## Work instruction
Could you filter the listing for lines with the word "broker" and return them?

## Supplied records

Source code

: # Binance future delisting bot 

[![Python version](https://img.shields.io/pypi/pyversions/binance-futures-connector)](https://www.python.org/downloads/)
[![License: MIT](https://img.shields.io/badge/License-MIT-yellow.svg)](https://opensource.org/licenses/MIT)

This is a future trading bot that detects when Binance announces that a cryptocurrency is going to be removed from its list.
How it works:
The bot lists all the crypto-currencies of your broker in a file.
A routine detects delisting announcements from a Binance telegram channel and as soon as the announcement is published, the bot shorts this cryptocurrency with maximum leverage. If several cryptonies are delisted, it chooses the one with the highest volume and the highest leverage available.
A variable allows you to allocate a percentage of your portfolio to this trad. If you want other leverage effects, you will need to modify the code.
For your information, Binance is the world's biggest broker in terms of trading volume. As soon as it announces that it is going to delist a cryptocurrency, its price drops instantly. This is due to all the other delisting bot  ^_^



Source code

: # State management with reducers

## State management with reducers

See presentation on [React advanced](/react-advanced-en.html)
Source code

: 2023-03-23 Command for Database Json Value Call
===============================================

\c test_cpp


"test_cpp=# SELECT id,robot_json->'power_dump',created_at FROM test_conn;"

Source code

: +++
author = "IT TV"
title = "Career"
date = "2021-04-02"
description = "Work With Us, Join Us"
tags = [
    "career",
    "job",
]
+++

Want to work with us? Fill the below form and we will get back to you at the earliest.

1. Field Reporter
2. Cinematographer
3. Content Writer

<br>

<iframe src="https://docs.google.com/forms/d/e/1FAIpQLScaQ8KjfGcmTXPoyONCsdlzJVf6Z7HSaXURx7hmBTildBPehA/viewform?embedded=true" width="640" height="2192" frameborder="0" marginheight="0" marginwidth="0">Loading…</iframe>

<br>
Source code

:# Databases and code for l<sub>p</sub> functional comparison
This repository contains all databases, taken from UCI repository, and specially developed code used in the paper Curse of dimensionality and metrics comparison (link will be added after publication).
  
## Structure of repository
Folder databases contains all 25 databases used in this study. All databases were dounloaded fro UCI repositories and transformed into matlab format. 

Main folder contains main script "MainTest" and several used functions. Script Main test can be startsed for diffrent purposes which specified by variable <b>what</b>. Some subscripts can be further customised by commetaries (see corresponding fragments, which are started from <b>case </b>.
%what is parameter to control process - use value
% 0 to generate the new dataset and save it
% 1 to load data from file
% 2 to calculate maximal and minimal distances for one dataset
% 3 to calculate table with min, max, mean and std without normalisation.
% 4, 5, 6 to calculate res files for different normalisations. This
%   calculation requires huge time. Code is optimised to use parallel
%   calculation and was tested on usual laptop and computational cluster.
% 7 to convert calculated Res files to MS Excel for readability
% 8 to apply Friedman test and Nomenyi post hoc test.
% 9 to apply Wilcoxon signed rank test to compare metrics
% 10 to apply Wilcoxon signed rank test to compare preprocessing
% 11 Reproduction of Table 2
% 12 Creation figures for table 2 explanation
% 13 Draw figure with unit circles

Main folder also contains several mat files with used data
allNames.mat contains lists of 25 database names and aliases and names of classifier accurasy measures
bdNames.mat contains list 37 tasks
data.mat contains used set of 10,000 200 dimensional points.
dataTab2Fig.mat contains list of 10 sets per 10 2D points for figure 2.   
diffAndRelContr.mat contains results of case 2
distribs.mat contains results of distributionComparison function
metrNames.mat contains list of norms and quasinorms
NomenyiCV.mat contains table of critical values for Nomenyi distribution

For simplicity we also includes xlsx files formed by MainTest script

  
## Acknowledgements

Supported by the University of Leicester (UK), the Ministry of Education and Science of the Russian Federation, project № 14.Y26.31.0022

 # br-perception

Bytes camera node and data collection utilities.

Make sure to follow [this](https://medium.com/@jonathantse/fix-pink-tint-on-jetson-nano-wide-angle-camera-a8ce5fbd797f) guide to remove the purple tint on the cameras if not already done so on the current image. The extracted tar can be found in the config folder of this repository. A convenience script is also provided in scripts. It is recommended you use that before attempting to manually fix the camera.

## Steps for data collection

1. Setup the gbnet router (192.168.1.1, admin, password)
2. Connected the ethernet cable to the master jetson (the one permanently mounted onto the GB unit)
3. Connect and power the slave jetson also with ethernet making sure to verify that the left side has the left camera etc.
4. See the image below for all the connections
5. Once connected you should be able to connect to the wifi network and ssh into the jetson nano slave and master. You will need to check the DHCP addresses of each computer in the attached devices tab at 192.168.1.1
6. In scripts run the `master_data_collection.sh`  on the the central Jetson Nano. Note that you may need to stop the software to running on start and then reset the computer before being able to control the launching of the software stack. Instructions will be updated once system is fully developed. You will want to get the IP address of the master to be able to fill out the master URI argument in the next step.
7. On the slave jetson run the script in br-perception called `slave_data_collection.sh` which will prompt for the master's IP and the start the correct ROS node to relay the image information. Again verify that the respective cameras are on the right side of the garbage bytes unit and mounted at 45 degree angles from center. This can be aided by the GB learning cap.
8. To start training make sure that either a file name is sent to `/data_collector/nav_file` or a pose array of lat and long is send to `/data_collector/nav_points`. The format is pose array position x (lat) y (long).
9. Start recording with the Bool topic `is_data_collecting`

## Solution below
The bot lists all the crypto-currencies of your broker in a file.
For your information, Binance is the world's biggest broker in terms of trading volume. As soon as it announces that it is going to delist a cryptocurrency, its price drops instantly. This is due to all the other delisting bot  ^_^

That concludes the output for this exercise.